Excerpted records

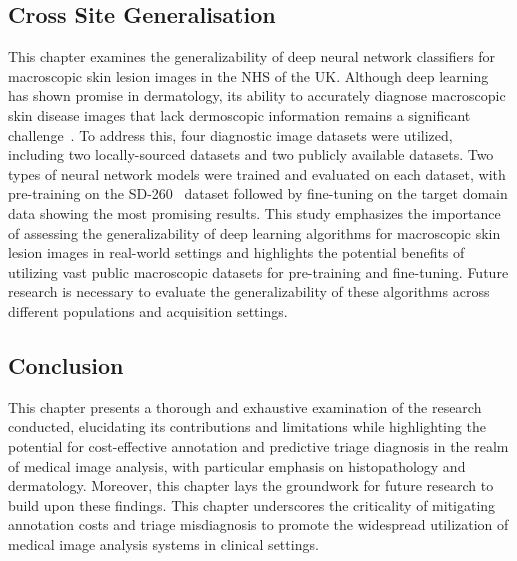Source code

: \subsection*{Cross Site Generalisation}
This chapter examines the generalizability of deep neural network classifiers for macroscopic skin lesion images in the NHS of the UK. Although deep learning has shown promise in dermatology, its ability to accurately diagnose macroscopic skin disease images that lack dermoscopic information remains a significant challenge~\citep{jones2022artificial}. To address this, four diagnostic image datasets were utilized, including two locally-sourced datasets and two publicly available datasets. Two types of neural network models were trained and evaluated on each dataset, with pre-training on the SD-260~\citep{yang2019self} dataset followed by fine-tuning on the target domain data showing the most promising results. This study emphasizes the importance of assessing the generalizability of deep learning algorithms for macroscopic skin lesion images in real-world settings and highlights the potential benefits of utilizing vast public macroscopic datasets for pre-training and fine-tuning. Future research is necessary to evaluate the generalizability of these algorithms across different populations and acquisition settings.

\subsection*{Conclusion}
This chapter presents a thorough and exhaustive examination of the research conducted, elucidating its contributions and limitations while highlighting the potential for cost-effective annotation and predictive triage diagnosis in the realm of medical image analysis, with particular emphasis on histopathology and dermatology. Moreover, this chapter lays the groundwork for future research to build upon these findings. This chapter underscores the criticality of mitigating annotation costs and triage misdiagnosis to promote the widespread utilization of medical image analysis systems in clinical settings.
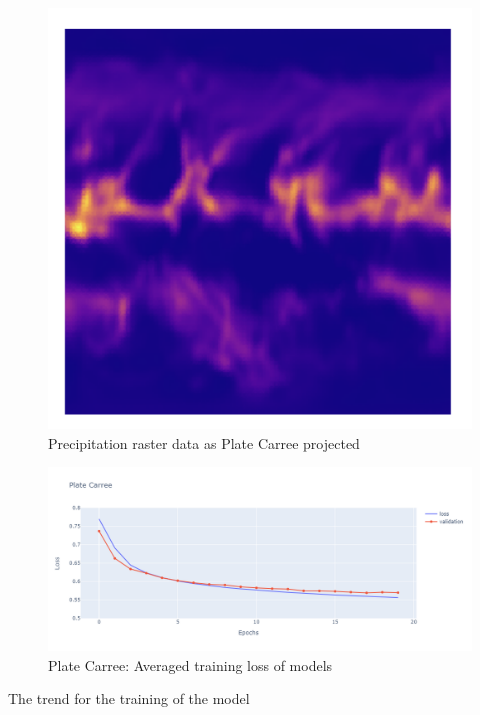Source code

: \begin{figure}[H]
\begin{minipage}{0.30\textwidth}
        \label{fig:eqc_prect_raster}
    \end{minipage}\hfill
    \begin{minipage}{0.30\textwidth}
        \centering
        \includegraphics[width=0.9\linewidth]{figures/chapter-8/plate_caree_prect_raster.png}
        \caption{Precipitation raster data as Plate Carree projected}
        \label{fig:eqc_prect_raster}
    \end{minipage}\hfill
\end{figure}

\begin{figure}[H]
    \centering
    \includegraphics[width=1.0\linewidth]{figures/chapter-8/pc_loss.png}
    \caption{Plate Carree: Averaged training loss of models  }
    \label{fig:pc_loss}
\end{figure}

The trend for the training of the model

--

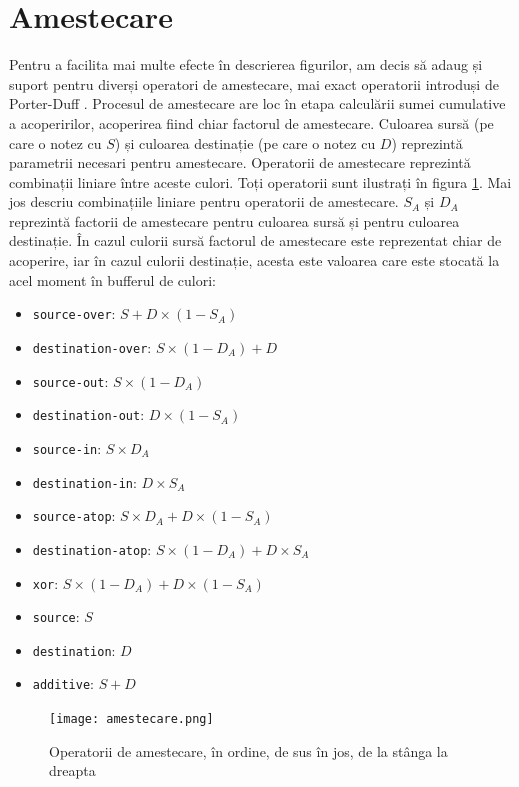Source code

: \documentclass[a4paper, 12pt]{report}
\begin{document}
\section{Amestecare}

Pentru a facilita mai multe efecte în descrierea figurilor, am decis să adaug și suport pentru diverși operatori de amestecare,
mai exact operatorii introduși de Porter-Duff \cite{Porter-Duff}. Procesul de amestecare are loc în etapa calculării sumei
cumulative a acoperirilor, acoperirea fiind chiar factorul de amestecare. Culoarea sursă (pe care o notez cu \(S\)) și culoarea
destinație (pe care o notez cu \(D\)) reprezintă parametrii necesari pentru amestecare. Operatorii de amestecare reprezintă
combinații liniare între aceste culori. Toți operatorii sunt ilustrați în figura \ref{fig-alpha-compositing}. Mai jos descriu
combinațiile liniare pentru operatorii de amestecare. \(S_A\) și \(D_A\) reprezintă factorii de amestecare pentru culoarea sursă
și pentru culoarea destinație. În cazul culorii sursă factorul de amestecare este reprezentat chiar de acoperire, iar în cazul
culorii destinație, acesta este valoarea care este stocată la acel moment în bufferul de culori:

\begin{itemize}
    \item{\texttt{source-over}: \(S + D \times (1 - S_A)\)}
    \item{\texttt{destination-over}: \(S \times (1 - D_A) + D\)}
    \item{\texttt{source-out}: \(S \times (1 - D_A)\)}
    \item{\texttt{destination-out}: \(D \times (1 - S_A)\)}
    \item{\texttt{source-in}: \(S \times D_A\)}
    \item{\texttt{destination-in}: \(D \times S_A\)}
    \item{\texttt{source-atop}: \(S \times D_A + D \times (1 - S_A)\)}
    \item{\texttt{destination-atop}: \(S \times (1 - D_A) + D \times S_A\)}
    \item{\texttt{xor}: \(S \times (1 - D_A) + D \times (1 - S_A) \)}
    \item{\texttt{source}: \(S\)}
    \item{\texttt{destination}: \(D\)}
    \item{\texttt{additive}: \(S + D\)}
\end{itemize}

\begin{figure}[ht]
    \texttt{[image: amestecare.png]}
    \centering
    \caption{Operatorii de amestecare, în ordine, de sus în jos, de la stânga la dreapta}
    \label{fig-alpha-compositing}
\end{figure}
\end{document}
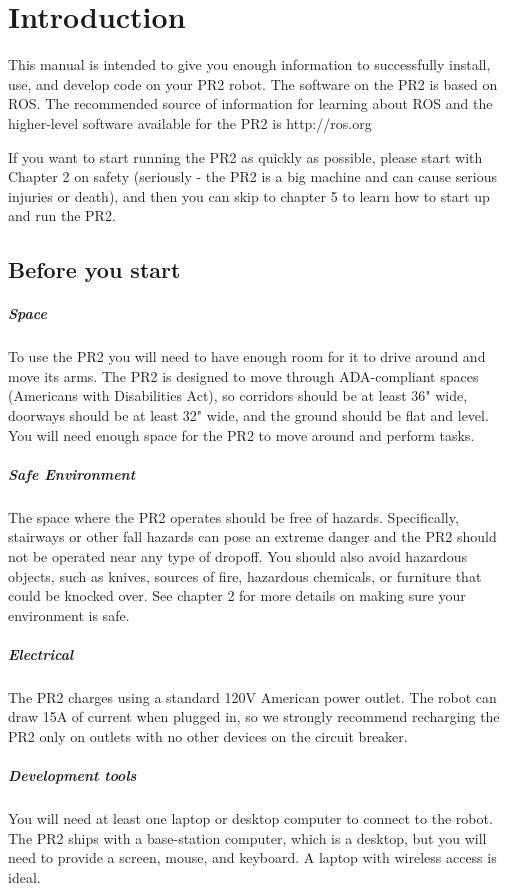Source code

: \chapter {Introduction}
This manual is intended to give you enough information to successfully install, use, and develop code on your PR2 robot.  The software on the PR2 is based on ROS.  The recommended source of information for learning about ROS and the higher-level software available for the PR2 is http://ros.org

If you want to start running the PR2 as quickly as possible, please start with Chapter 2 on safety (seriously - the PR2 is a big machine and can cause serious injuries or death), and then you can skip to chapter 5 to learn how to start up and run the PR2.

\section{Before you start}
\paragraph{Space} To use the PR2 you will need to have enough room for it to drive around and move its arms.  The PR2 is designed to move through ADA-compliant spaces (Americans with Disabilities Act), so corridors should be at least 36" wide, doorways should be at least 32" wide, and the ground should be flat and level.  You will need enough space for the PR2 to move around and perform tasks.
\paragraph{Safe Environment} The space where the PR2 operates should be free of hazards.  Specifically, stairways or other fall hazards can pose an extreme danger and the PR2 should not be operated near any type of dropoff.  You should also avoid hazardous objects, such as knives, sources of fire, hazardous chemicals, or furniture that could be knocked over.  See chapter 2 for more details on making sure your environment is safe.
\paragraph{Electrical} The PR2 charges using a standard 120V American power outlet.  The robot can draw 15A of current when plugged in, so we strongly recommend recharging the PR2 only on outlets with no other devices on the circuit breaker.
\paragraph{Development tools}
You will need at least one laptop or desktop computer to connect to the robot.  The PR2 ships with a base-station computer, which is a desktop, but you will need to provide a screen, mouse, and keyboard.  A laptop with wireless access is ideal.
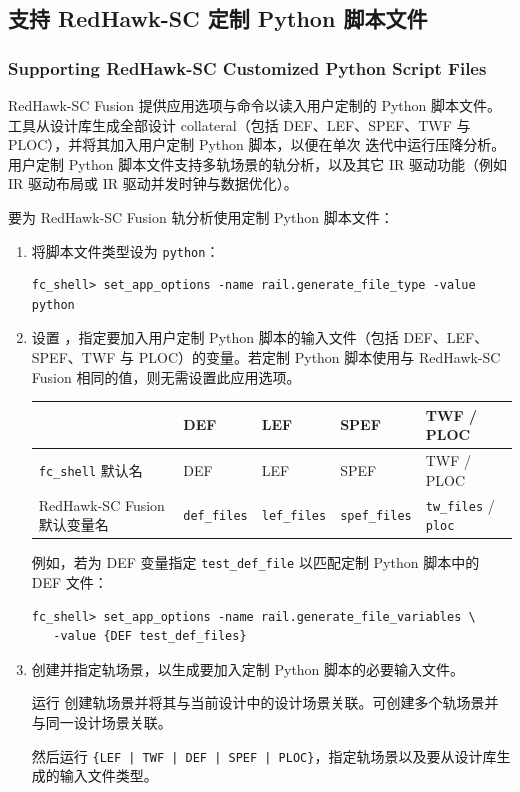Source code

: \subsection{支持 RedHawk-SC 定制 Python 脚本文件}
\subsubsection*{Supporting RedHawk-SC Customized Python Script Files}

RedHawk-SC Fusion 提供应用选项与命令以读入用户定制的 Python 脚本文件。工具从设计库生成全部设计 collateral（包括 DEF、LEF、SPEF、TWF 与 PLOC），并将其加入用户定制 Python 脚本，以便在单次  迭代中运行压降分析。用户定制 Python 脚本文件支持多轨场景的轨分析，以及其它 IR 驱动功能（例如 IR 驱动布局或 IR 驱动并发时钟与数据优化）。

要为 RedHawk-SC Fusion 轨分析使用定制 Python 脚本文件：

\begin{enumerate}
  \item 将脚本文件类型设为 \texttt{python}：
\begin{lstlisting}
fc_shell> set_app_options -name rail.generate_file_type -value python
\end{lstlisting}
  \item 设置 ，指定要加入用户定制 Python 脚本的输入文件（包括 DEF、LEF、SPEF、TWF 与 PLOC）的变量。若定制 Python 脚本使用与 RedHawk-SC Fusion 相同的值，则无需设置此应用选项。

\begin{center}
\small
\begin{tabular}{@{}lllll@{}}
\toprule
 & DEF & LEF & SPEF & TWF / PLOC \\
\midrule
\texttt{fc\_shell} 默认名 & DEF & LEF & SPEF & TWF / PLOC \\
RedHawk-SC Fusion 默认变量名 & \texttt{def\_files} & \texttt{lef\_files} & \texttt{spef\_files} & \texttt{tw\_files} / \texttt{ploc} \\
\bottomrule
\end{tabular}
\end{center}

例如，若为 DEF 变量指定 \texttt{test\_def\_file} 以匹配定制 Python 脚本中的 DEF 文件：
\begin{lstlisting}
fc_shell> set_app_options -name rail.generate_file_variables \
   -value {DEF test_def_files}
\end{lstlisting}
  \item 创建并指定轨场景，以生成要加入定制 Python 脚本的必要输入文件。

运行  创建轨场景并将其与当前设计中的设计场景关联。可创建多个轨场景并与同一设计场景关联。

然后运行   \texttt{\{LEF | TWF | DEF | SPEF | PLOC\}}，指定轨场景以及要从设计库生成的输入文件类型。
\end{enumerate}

--

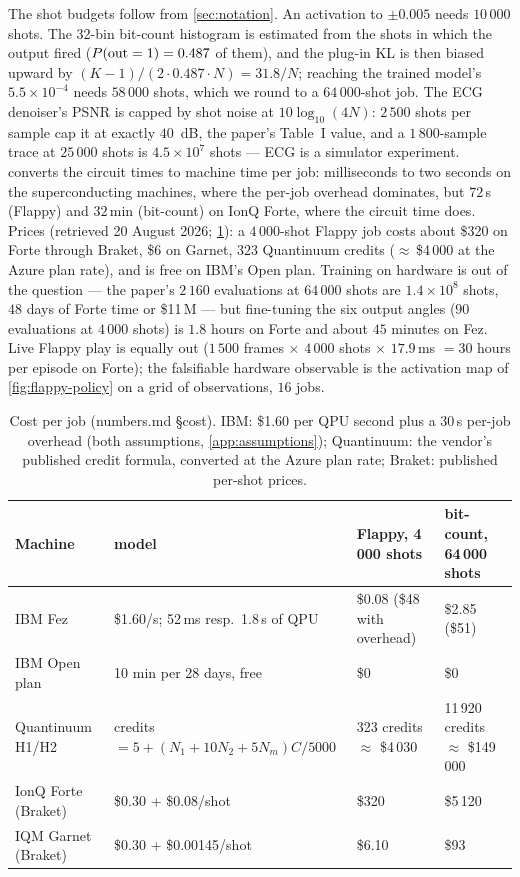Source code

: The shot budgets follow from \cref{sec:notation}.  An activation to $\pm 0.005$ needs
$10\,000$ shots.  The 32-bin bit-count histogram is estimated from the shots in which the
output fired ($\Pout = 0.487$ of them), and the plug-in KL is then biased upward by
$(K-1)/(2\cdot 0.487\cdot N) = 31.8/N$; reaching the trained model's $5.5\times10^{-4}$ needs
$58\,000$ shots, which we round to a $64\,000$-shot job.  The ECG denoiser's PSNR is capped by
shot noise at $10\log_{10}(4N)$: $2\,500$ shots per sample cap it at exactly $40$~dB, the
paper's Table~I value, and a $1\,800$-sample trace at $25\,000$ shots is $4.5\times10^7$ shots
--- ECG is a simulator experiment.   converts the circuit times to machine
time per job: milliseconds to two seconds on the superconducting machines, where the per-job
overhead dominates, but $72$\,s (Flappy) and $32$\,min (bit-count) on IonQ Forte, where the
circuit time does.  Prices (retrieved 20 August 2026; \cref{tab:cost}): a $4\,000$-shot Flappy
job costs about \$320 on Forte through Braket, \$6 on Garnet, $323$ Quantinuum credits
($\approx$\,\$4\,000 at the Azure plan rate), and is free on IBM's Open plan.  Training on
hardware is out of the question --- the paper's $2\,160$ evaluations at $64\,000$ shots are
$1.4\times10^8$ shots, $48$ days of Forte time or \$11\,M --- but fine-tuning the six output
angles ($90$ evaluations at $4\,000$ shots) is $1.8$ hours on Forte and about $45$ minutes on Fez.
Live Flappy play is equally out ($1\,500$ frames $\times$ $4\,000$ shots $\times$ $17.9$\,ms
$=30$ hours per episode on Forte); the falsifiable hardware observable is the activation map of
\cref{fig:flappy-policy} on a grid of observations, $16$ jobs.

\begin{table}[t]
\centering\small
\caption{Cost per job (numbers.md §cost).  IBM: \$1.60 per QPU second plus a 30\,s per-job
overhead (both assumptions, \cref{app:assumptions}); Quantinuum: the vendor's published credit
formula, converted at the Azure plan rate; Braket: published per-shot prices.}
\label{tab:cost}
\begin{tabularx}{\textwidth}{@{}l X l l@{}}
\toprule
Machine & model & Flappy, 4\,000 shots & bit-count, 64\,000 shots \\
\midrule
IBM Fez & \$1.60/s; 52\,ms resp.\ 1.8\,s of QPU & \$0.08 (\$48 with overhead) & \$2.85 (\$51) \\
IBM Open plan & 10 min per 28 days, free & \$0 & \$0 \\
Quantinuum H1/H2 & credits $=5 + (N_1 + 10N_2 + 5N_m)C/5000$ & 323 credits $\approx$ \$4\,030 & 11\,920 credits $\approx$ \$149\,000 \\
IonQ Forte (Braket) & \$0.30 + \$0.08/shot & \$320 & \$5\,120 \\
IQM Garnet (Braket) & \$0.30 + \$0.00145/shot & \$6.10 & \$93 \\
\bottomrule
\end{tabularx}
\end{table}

About this task
Only one stretch of the entries above is wanted: the lines from the one containing "IBM Fez & \$1.60/s;" through the one containing "IBM Open plan". Please reproduce it exactly.

Response for this exercise
IBM Fez & \$1.60/s; 52\,ms resp.\ 1.8\,s of QPU & \$0.08 (\$48 with overhead) & \$2.85 (\$51) \\
IBM Open plan & 10 min per 28 days, free & \$0 & \$0 \\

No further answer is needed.